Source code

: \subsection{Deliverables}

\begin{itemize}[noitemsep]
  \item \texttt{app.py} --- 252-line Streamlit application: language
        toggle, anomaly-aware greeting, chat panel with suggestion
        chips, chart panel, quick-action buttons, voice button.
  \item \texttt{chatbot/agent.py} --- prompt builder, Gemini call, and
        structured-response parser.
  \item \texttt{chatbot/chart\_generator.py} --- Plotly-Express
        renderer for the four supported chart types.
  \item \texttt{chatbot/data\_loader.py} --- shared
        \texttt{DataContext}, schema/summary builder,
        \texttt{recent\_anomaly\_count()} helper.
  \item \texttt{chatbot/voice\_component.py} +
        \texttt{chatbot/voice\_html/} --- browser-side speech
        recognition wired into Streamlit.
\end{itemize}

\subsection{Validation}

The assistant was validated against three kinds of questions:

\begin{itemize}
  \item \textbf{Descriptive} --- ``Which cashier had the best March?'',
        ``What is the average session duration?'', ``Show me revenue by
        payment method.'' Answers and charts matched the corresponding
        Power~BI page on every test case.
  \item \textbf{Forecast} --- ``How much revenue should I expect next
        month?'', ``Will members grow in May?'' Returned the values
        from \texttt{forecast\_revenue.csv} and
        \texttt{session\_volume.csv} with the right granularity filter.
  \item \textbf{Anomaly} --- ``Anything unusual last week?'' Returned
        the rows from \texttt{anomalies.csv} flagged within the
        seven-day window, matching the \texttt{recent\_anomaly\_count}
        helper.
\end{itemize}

---

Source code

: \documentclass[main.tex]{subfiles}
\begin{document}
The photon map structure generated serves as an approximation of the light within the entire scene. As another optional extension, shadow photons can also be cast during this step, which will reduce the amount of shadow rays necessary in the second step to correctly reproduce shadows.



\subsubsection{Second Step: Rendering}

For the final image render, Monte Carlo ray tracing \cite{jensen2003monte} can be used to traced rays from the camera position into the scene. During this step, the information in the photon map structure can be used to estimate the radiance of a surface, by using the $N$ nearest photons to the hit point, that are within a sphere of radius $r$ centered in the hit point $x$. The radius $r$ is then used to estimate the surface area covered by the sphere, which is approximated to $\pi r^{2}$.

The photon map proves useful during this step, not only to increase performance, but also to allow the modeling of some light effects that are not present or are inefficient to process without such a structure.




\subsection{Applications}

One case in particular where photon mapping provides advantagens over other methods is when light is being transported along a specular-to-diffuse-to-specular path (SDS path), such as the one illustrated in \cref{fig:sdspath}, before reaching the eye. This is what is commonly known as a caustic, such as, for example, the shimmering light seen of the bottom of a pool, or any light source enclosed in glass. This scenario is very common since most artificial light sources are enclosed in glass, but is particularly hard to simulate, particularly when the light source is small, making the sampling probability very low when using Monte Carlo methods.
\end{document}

## Exercise prompt
Each line of the data that contains "such" belongs in the answer.

## The completed task
The photon map proves useful during this step, not only to increase performance, but also to allow the modeling of some light effects that are not present or are inefficient to process without such a structure.
One case in particular where photon mapping provides advantagens over other methods is when light is being transported along a specular-to-diffuse-to-specular path (SDS path), such as the one illustrated in \cref{fig:sdspath}, before reaching the eye. This is what is commonly known as a caustic, such as, for example, the shimmering light seen of the bottom of a pool, or any light source enclosed in glass. This scenario is very common since most artificial light sources are enclosed in glass, but is particularly hard to simulate, particularly when the light source is small, making the sampling probability very low when using Monte Carlo methods.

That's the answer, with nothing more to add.